Largest value of $n$ such that the complementary set of any $n$-element subset contains at least two elements that are coprime

Question

What is the largest value of $n$ such that the complementary set of any subset with $n$ elements of {1, 2, ..., 1989} contains at least two elements that are coprime? I am looking for the most general solution.
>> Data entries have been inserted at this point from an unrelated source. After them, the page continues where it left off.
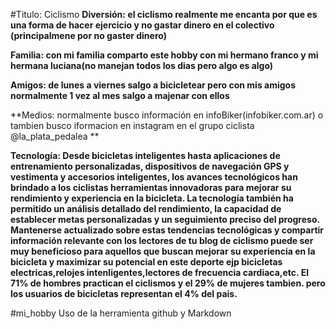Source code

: #Titulo: Ciclismo
**Diversión: el ciclismo realmente me encanta por que es una forma de hacer ejercicio y no gastar dinero en el colectivo (principalmene por no gaster dinero)**

**Familia: con mi familia comparto este hobby con mi hermano franco y mi hermana luciana(no manejan todos los dias pero algo es algo)**

**Amigos: de lunes a viernes salgo a bicicletear pero con mis amigos normalmente 1 vez al mes salgo a majenar con ellos** 

**Medios: normalmente busco información en infoBiker(infobiker.com.ar) o tambien busco iformacion en instagram en el grupo ciclista @la_plata_pedalea **

**Tecnología: Desde bicicletas inteligentes hasta aplicaciones de entrenamiento personalizadas, dispositivos de navegación GPS y vestimenta y accesorios inteligentes, los avances tecnológicos han brindado a los ciclistas herramientas innovadoras para mejorar su rendimiento y experiencia en la bicicleta. La tecnología también ha permitido un análisis detallado del rendimiento, la capacidad de establecer metas personalizadas y un seguimiento preciso del progreso. Mantenerse actualizado sobre estas tendencias tecnológicas y compartir información relevante con los lectores de tu blog de ciclismo puede ser muy beneficioso para aquellos que buscan mejorar su experiencia en la bicicleta y maximizar su potencial en este deporte ejp bicicletas electricas,relojes intenligentes,lectores de frecuencia cardiaca,etc. El 71% de hombres practican el ciclismos y el 29% de mujeres tambien. pero los usuarios de bicicletas representan el 4% del pais.**

#mi_hobby
Uso de la herramienta github y Markdown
For the sake of context: any mathematical methods can be used to provide a solution to the problem, so long as the solution is the most general.

Answer 1

Let $S$ be a finite set of consecutive integers, $|S|\ge2$. Let $D=\{x\in S:x\text{ is odd}\}$ and $E=\{x\in S:x\text{ is even}\}$.

Claim. $|D|-1$ is the largest number $n\le|S|$ such that, for any $n$-element set $X\subseteq S$, the complementary set $S\setminus X$ contains two coprime elements.

I, Suppose $n=|D|-1$. Consider any set $X\subseteq S$ with $|X|=n=|D|-1$, and let $Y=S\setminus X$, so that $|Y|=|E|+1\ge2$. It is easy to see that $Y$ contains two consecutive integers unless $Y=D$. In either case, $Y$ contains two coprime elements; either two consecutive integers or else two consecutive odd numbers.

II. Suppose $|D|\le n\le|S|$. Then there is an $n$-element set $X$ such that $D\subseteq X\subseteq S$. Since all elements of $S\setminus X$ are even numbers, no two of them are coprime.